Given data Start Marker
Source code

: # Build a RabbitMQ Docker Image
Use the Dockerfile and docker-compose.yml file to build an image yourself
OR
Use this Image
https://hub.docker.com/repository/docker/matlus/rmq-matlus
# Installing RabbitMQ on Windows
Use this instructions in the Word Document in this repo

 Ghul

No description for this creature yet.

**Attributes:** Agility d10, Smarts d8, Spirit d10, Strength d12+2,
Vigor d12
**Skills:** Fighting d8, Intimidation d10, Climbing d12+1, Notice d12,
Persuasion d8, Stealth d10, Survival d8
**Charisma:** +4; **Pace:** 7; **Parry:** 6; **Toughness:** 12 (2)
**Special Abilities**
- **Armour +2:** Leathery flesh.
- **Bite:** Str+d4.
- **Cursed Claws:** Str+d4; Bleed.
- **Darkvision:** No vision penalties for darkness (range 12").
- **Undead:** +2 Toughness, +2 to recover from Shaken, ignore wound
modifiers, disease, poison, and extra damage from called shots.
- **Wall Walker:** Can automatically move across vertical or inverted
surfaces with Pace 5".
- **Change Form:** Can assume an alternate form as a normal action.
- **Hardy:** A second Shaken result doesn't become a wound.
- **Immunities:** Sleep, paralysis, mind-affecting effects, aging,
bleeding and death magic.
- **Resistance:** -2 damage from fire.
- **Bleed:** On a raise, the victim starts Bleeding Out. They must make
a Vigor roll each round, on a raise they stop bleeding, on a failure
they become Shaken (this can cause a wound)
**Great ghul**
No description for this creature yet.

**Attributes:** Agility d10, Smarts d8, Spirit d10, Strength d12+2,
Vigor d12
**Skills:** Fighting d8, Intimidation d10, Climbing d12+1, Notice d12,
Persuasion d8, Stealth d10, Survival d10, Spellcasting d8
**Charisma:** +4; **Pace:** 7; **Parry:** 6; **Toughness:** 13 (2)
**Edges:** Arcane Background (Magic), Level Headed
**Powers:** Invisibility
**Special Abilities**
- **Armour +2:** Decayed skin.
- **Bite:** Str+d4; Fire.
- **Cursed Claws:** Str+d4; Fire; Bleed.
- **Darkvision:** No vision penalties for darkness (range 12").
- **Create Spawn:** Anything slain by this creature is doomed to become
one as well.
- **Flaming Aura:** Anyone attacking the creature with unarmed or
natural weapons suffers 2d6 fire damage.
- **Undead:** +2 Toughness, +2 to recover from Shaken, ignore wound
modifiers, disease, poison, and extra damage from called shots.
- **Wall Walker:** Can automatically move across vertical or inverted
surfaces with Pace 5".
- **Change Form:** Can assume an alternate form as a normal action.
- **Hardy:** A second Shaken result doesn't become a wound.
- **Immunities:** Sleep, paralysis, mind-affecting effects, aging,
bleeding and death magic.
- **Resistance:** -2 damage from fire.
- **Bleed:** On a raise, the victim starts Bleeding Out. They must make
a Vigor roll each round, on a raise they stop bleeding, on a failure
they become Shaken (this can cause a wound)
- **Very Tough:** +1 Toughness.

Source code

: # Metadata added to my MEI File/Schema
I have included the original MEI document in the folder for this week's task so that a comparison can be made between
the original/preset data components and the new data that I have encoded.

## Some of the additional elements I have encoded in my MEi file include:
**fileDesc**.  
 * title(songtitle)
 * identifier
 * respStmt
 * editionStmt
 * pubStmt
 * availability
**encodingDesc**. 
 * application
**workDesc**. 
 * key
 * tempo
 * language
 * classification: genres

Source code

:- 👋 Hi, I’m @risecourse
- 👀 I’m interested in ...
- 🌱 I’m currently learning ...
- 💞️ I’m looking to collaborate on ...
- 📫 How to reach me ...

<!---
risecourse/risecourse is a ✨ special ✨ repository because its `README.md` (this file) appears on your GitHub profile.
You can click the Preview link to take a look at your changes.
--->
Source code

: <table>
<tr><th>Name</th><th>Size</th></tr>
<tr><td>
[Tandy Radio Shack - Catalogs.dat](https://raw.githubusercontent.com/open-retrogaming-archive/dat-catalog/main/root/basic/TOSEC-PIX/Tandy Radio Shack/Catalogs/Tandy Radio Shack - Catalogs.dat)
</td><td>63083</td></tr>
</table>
Given data End Marker
Exercise directions: Without omission, return all of the records exactly as given.

Task response:
Source code

: # Build a RabbitMQ Docker Image
Use the Dockerfile and docker-compose.yml file to build an image yourself
OR
Use this Image
https://hub.docker.com/repository/docker/matlus/rmq-matlus
# Installing RabbitMQ on Windows
Use this instructions in the Word Document in this repo

 Ghul

No description for this creature yet.

**Attributes:** Agility d10, Smarts d8, Spirit d10, Strength d12+2,
Vigor d12
**Skills:** Fighting d8, Intimidation d10, Climbing d12+1, Notice d12,
Persuasion d8, Stealth d10, Survival d8
**Charisma:** +4; **Pace:** 7; **Parry:** 6; **Toughness:** 12 (2)
**Special Abilities**
- **Armour +2:** Leathery flesh.
- **Bite:** Str+d4.
- **Cursed Claws:** Str+d4; Bleed.
- **Darkvision:** No vision penalties for darkness (range 12").
- **Undead:** +2 Toughness, +2 to recover from Shaken, ignore wound
modifiers, disease, poison, and extra damage from called shots.
- **Wall Walker:** Can automatically move across vertical or inverted
surfaces with Pace 5".
- **Change Form:** Can assume an alternate form as a normal action.
- **Hardy:** A second Shaken result doesn't become a wound.
- **Immunities:** Sleep, paralysis, mind-affecting effects, aging,
bleeding and death magic.
- **Resistance:** -2 damage from fire.
- **Bleed:** On a raise, the victim starts Bleeding Out. They must make
a Vigor roll each round, on a raise they stop bleeding, on a failure
they become Shaken (this can cause a wound)
**Great ghul**
No description for this creature yet.

**Attributes:** Agility d10, Smarts d8, Spirit d10, Strength d12+2,
Vigor d12
**Skills:** Fighting d8, Intimidation d10, Climbing d12+1, Notice d12,
Persuasion d8, Stealth d10, Survival d10, Spellcasting d8
**Charisma:** +4; **Pace:** 7; **Parry:** 6; **Toughness:** 13 (2)
**Edges:** Arcane Background (Magic), Level Headed
**Powers:** Invisibility
**Special Abilities**
- **Armour +2:** Decayed skin.
- **Bite:** Str+d4; Fire.
- **Cursed Claws:** Str+d4; Fire; Bleed.
- **Darkvision:** No vision penalties for darkness (range 12").
- **Create Spawn:** Anything slain by this creature is doomed to become
one as well.
- **Flaming Aura:** Anyone attacking the creature with unarmed or
natural weapons suffers 2d6 fire damage.
- **Undead:** +2 Toughness, +2 to recover from Shaken, ignore wound
modifiers, disease, poison, and extra damage from called shots.
- **Wall Walker:** Can automatically move across vertical or inverted
surfaces with Pace 5".
- **Change Form:** Can assume an alternate form as a normal action.
- **Hardy:** A second Shaken result doesn't become a wound.
- **Immunities:** Sleep, paralysis, mind-affecting effects, aging,
bleeding and death magic.
- **Resistance:** -2 damage from fire.
- **Bleed:** On a raise, the victim starts Bleeding Out. They must make
a Vigor roll each round, on a raise they stop bleeding, on a failure
they become Shaken (this can cause a wound)
- **Very Tough:** +1 Toughness.

Source code

: # Metadata added to my MEI File/Schema
I have included the original MEI document in the folder for this week's task so that a comparison can be made between
the original/preset data components and the new data that I have encoded.

## Some of the additional elements I have encoded in my MEi file include:
**fileDesc**.  
 * title(songtitle)
 * identifier
 * respStmt
 * editionStmt
 * pubStmt
 * availability
**encodingDesc**. 
 * application
**workDesc**. 
 * key
 * tempo
 * language
 * classification: genres

Source code

:- 👋 Hi, I’m @risecourse
- 👀 I’m interested in ...
- 🌱 I’m currently learning ...
- 💞️ I’m looking to collaborate on ...
- 📫 How to reach me ...

<!---
risecourse/risecourse is a ✨ special ✨ repository because its `README.md` (this file) appears on your GitHub profile.
You can click the Preview link to take a look at your changes.
--->
Source code

: <table>
<tr><th>Name</th><th>Size</th></tr>
<tr><td>
[Tandy Radio Shack - Catalogs.dat](https://raw.githubusercontent.com/open-retrogaming-archive/dat-catalog/main/root/basic/TOSEC-PIX/Tandy Radio Shack/Catalogs/Tandy Radio Shack - Catalogs.dat)
</td><td>63083</td></tr>
</table>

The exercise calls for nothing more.